Student Greenhouse Project inches toward reality

by Diane Ivey

Eden Project
The MSU Student Greenhouse Project will be modeled after the Eden Project in England, though smaller. Click on the image above for the live Webcam of the Eden Project or click here for more on the Eden Project itself.

Michigan State University could be green all year round, as the Student Greenhouse Project lays the groundwork for a new biodome after nearly 10 years of research and preparation.

Members of the non-profit organization are working to raise awareness for the greenhouse and its eco-friendly goals, especially as a feasibility study, the final stage of planning, is near completion.

Events Coordinator Jerry Roll said the students plan to join with other environmental groups on campus for Green Week, a week of environmentalism on campus in mid-February.

“We hope Green Week will be a great success,” Roll said. “We’re planning on having events such as plant potting, model building and Native American drum circles.”

Roll plans to build a model of the prospective greenhouse in the MSU Union as early as Nov. 8 to build support for the project.

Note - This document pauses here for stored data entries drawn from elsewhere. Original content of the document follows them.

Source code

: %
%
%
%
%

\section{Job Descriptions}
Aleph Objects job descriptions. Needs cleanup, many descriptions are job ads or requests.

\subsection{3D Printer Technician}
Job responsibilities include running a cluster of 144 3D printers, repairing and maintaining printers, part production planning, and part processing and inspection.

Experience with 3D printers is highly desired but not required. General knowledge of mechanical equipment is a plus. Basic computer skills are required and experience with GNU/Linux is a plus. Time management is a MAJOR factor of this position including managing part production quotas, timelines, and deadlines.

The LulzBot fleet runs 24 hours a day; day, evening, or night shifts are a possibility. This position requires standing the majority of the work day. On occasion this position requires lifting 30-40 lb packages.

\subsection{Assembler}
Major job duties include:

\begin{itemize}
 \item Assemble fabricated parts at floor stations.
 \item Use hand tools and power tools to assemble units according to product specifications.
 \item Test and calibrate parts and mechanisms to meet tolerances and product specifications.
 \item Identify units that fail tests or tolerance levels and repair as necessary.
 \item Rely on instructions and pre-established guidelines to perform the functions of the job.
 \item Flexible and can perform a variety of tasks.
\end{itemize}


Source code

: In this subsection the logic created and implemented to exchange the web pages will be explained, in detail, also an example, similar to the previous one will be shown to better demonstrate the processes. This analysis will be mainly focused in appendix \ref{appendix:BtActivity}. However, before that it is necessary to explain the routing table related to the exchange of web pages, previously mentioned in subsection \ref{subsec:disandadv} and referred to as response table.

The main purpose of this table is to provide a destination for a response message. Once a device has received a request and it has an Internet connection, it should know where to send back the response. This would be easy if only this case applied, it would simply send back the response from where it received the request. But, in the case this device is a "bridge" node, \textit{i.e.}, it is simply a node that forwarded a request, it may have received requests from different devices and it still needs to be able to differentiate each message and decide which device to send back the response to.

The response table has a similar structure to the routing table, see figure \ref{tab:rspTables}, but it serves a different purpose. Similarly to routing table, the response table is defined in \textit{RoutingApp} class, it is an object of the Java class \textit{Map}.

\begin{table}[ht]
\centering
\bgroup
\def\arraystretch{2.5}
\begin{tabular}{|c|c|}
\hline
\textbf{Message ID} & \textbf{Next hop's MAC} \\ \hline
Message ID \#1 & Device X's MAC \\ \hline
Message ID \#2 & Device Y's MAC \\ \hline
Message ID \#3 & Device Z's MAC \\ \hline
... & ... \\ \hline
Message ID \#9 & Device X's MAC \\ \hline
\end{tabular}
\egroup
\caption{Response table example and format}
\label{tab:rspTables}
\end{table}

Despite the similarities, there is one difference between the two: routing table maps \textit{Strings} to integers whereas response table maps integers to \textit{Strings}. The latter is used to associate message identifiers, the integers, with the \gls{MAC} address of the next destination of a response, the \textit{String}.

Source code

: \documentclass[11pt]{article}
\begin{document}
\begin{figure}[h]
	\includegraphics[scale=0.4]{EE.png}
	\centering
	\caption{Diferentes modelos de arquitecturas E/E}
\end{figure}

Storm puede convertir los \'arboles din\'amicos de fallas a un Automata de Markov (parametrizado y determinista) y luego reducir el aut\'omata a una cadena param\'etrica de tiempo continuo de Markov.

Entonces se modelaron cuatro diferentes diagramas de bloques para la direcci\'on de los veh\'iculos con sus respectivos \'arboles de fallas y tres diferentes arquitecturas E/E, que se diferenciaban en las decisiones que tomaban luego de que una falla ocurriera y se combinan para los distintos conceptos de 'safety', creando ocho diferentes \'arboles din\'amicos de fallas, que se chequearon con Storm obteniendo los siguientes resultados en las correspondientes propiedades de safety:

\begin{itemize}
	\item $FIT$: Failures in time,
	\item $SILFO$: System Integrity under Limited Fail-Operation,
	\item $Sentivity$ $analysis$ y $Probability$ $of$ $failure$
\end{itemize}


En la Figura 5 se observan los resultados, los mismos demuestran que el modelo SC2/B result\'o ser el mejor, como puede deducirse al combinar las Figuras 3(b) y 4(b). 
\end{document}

According to Roll, there is one model already in existence, which can be disassembled and then re-built to show the process of constructing a greenhouse.

Another model, Roll said, will be on display at the East Lansing’ Green River Café, a restaurant specializing in organic foods.

 The greenhouse, a 60-foot structure, will include two waterfalls, trees high enough to create a forest canopy, ponds, a performance area for student groups, a study lounge with wireless internet and a canyon bridge overlooking the lower level. It could be rented out for weddings, fundraisers or student events as a method of self-sustainability, or as a way for the project to pay for itself.

 The greenhouse’s greatest asset its ability to truly belong to MSU students, said Student Greenhouse Project Chair Nicci Kashani.

“The greenhouse will be for students, by students and maintained through students.” Kashani, a Japanese and interior design senior, said.

According to Director Phillip Lamoreux of the MSU Psychology Department, who has been with the project since its early days, students have raised over $18,000 for the greenhouse.

“Most of our money comes from private donations,” Lamoreux said. “It’s from people who are enthusiastic about the old greenhouse and want to continue supporting the environment.”

The Student Greenhouse project began in 1998, after the original greenhouse on campus, a 2,000 square foot area near the Old Horticulture building, was torn down. Kashani said that although the building itself needed to be renovated, many missed the year-round benefits of the greenhouse.

The project was a reaction to the destruction of the old greenhouse, and was embraced by MSU’s 2020 Vision Master Plan, an initiative to change the Shaw Lane area of campus into a more environmentally friendly place. The new greenhouse would be built either at the location of the old one, or on one of the parking lots on Shaw Lane that the 2020 Plan would remove.

Kashani said the feasibility study is the final, crucial step in a process that started over eight years ago.

The feasibility study will be completed in spring 2007, according to Research Coordinator Steve Pierce. Pierce’s study focuses on who will fund the greenhouse, what features will be inside and how the greenhouse contributes to the MSU community.

“The greenhouse has immense value to the university community and the local community, the feasibility study has to outline this,” Pierce said.

According to Pierce, the study will be presented to MSU President Lou Anna K. Simon by the end of the academic year, and if Simon approves the research, she will bring it to the attention of the MSU Board of Trustees, who will OK funding for the project.

“The study outlines who has a stake in what happens for each part of the greenhouse’s production,” Pierce said. “The greenhouse will be self-sustaining financially, and we have to show how this happens.”

Kashani said the greenhouse would take only one summer to complete. The group is aiming for summer 2007, as soon as the feasibility study’s research is approved. 

“The feasibility study is the last major hurdle before we can begin production,” Kashani said. “The minute we’re funded, the greenhouse itself takes no time to build.”